Heightened data privacy regulations are coming. However, with so many evolving and industry-specific laws and no sole federal legislation, it can be tough to figure out what applies to your company and what doesn’t. That’s especially true if you’re trying to reduce legal spend and, like around 41% of small businesses, you don’t yet have a comprehensive data management strategy in place. But regardless of your company’s size, the longer you wait to set internal standards for data privacy, the greater your risk for noncompliance.
You need to know which data compliance regulations to follow if you want to avoid penalties and reputational damage. The data privacy laws that are already on the books form a blueprint that your company can use to inform your security policies.
1. General Data Protection Regulation (GDPR)

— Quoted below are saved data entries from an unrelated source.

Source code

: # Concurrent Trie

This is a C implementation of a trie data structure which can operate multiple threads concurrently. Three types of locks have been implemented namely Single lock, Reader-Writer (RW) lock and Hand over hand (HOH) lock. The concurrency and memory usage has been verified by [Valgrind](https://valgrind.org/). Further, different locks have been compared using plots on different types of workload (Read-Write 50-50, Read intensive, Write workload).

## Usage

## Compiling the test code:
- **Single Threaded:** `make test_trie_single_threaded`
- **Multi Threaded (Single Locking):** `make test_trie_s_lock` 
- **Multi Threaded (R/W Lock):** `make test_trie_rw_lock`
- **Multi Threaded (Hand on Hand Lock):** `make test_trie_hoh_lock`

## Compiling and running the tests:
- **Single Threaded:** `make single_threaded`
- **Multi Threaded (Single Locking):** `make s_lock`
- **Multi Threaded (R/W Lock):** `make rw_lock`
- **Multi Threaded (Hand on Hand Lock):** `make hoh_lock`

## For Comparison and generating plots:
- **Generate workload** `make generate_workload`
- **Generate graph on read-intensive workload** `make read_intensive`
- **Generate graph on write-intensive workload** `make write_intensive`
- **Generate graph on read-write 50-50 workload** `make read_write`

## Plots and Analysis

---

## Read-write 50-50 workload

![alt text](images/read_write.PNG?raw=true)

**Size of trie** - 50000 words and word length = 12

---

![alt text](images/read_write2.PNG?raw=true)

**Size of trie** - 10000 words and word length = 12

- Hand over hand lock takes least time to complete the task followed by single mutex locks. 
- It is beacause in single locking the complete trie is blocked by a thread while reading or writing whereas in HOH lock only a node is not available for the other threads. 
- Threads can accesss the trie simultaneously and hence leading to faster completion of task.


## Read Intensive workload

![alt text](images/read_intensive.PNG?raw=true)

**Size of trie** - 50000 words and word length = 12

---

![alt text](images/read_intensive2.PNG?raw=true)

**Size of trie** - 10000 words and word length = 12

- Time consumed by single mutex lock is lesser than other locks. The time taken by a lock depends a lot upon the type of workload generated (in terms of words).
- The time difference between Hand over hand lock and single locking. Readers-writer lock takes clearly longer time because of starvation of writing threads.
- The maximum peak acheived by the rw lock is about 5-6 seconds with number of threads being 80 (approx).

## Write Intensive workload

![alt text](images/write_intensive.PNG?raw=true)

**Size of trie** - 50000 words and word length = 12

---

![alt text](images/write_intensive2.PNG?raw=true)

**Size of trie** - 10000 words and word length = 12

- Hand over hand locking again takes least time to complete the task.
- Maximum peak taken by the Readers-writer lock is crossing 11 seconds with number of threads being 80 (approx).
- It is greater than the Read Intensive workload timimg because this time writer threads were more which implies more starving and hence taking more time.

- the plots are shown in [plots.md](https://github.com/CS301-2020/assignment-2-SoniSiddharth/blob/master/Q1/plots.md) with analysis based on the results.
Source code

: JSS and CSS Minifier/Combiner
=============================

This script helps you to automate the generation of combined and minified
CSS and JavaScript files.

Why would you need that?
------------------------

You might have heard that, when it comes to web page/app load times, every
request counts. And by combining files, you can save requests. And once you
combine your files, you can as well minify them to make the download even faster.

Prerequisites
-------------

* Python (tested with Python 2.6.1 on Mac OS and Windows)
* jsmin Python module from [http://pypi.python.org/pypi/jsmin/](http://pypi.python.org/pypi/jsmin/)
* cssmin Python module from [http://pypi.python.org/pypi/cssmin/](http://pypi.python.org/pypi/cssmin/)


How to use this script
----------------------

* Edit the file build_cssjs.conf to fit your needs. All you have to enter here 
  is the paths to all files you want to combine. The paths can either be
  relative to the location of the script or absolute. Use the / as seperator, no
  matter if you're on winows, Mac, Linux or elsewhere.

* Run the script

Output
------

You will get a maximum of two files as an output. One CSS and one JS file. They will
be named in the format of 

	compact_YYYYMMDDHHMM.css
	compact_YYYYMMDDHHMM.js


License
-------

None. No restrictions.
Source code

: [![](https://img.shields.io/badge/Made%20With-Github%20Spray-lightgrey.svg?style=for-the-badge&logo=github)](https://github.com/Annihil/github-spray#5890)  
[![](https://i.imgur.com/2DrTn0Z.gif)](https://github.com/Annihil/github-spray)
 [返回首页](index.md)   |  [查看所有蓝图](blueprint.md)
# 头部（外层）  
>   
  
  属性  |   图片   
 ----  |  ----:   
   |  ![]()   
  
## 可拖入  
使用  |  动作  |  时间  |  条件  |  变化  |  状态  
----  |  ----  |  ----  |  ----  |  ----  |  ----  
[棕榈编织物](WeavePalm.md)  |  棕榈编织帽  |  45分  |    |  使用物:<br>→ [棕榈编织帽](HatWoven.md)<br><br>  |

The GDPR is the European Union’s (EU) well-publicized answer to concerns over privacy. This law, which went into effect in 2018, gives consumers rights over their own personal data. While the GDPR only applies to companies that serve EU citizens, it’s a good idea to familiarize yourself with its regulations, even if your customers are based strictly in the United States. Because the GDPR is the most comprehensive regulation in the market, others will likely use it as a guide for their own data protection laws — which may apply to your company.
The GDPR protects personally identifiable information of customers and employees. That is a broad category that can include anything that might identify a person, like:
- Biometric data like fingerprints and facial recognition
- Identification numbers like passport numbers, tax identifiers, and national identification numbers
- IP addresses
- Telephone numbers
Punishment for noncompliance with the GDPR is a tiered system of fines. Severe or flagrant violations can lead to fines of up to 4% of the company’s global annual turnover or 20 million Euros — and you’ll have to pay the greater amount.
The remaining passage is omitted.